Great excitement was generated by the gold investments of the financiers George Soros and Sir James Goldsmith in the spring.

Economists and pundits waxed eloquent about rising inflation, fanning expectations for a rebound - not only in gold but in commodity prices generally.

This year many commodity markets have indeed experienced more activity and sharper price swings than they have in years.

However, inflation is not rising rapidly. And prices for gold, coffee, copper and soybeans have dropped back after their moment of glory.

The short answer seems to be that commodities are a better investment today than they were over the past 10 years, but not as profitable as they are likely to be in another five to 10 years.

Lawrence Eagles, commodity analyst with GNI Commodities Research, believes that some, but not most, commodity prices will rise in the next few years.

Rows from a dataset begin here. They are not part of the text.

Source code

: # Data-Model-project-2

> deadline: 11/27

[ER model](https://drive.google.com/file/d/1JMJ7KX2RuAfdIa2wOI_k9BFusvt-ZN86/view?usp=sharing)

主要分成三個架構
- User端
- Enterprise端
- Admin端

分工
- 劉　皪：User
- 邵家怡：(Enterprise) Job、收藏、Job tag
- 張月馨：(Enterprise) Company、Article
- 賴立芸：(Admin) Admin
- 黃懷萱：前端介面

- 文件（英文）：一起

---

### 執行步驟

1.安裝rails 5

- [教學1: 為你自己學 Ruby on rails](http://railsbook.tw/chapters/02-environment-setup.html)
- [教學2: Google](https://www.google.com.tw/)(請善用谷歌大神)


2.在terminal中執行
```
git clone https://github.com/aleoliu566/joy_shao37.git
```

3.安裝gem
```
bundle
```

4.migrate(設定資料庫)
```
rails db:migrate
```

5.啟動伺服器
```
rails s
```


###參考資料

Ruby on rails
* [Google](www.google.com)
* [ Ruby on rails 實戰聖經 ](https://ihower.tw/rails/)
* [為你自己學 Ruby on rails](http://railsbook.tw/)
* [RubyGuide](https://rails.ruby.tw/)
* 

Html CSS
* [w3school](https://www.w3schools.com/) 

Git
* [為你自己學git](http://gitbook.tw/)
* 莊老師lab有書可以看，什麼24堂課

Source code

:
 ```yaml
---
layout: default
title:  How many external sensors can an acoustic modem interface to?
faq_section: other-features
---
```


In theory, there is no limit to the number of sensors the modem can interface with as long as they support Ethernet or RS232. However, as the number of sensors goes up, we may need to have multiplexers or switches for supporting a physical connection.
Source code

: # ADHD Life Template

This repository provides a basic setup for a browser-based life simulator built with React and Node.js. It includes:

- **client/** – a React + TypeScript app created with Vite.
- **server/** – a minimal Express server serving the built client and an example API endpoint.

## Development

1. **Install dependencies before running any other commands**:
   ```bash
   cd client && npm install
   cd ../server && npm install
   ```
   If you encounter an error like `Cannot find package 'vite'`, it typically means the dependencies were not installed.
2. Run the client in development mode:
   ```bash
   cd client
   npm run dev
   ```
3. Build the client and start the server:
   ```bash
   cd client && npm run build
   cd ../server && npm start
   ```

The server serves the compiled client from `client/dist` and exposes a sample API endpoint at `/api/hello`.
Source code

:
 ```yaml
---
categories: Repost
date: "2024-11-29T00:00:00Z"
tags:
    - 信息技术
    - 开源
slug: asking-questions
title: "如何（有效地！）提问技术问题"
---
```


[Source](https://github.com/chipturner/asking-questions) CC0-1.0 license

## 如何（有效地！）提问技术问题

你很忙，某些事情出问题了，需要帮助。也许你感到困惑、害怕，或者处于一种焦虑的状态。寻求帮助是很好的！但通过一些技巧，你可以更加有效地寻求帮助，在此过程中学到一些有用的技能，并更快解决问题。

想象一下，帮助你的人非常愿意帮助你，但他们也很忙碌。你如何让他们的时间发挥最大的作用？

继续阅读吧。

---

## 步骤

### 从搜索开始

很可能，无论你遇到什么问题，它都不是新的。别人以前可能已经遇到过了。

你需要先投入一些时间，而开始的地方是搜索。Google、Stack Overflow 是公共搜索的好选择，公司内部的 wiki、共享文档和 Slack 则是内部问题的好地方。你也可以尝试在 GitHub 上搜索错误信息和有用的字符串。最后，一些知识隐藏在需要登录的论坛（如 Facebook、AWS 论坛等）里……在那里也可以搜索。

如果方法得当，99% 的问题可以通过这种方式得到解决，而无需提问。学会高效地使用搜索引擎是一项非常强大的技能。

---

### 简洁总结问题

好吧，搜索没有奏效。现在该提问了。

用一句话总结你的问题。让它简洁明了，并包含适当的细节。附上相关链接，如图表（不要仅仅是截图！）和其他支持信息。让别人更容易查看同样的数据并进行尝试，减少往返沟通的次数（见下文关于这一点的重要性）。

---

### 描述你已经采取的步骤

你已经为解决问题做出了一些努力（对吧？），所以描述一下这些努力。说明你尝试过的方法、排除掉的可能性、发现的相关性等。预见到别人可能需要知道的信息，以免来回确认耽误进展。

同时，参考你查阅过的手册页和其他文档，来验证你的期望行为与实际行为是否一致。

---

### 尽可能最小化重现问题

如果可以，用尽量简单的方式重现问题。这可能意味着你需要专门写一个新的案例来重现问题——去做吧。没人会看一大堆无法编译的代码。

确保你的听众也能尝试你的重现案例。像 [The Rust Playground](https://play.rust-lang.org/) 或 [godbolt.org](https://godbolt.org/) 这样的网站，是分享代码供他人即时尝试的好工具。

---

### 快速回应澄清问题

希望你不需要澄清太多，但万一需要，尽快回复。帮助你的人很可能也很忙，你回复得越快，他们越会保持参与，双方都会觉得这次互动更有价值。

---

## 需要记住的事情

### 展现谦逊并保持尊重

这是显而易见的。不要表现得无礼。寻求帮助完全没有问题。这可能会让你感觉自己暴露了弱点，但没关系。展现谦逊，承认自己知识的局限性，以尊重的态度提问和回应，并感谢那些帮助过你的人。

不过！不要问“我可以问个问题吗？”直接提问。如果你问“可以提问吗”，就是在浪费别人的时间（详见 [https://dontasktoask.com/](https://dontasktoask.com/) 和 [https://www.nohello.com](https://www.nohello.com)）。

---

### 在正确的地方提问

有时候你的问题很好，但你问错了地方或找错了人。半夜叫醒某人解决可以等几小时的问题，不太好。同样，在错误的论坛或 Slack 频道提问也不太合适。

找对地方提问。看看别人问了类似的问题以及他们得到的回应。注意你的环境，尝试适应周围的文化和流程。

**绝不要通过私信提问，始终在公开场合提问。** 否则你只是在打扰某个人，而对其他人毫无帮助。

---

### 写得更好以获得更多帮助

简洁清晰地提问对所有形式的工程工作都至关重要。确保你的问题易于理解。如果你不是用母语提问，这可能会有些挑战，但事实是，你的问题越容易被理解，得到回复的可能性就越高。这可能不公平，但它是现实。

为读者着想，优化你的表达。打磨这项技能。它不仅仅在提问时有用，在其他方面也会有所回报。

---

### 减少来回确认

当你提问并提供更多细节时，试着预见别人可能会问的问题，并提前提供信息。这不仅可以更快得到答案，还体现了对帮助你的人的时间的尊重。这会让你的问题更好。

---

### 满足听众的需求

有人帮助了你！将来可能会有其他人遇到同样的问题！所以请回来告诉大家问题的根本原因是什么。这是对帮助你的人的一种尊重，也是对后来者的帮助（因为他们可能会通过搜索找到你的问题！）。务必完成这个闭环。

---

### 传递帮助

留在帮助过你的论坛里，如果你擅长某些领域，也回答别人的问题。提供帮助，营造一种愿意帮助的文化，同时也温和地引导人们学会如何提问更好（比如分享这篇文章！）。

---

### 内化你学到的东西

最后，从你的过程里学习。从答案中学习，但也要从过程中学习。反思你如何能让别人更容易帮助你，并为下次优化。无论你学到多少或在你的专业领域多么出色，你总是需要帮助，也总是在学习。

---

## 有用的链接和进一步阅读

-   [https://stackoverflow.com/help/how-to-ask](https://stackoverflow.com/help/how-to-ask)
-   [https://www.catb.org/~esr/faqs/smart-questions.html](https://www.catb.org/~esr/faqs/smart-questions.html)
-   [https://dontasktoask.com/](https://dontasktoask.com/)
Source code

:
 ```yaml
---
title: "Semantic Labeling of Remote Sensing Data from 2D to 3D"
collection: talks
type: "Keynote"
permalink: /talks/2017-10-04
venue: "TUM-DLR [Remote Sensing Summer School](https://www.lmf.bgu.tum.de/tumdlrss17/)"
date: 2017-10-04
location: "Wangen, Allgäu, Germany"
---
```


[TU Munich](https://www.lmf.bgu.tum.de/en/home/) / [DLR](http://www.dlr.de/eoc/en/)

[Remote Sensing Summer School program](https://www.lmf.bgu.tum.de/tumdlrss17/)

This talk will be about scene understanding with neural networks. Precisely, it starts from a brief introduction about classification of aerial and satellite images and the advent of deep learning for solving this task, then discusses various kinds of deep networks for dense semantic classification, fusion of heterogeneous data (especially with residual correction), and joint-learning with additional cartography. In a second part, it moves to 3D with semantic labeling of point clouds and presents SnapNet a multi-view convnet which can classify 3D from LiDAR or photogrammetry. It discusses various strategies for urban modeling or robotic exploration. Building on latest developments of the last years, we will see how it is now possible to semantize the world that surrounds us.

Because of commodities' varying production cycles, it will be five years or so before there is another general commodities price bounce similar to the 1970s, when oil shocks, crop failures and rising inflation conspired, he says.

Prices for silver, cocoa and sugar, for instance, have good short-term prospects. They have been depressed for so long that producers cannot recover their costs and production cutbacks have been occurring since the late 1980s.

But in the base metals industry, undergoing its worst phase of oversupply now, cutbacks are still under way. For example Inco, the world's largest nickel producer, announced a 16 per cut in 1994 production last week. Mr Eagles predicts base metals will not recover for several years.

A slightly more optimistic view comes from Goldman Sachs, the US investment house. A recent study estimates commodity prices will increase by 8 to 10 per cent in the next year.

Over certain periods - during inflation or crises such as the Gulf war, when oil prices surged sharply - commodities outperform other assets, it found. They also generally reduce risk in a portfolio by diversifying.

Compared with other assets from 1952 to 1993, commodities brought in a lower return than UK equities but beat UK bonds and cash. But Goldman recommends that commodities make up only 3.5 per cent of an investment portfolio, illustrating that they are risky as well.

Investment advisers warn clients only to invest in commodities and futures with money they can afford to lose.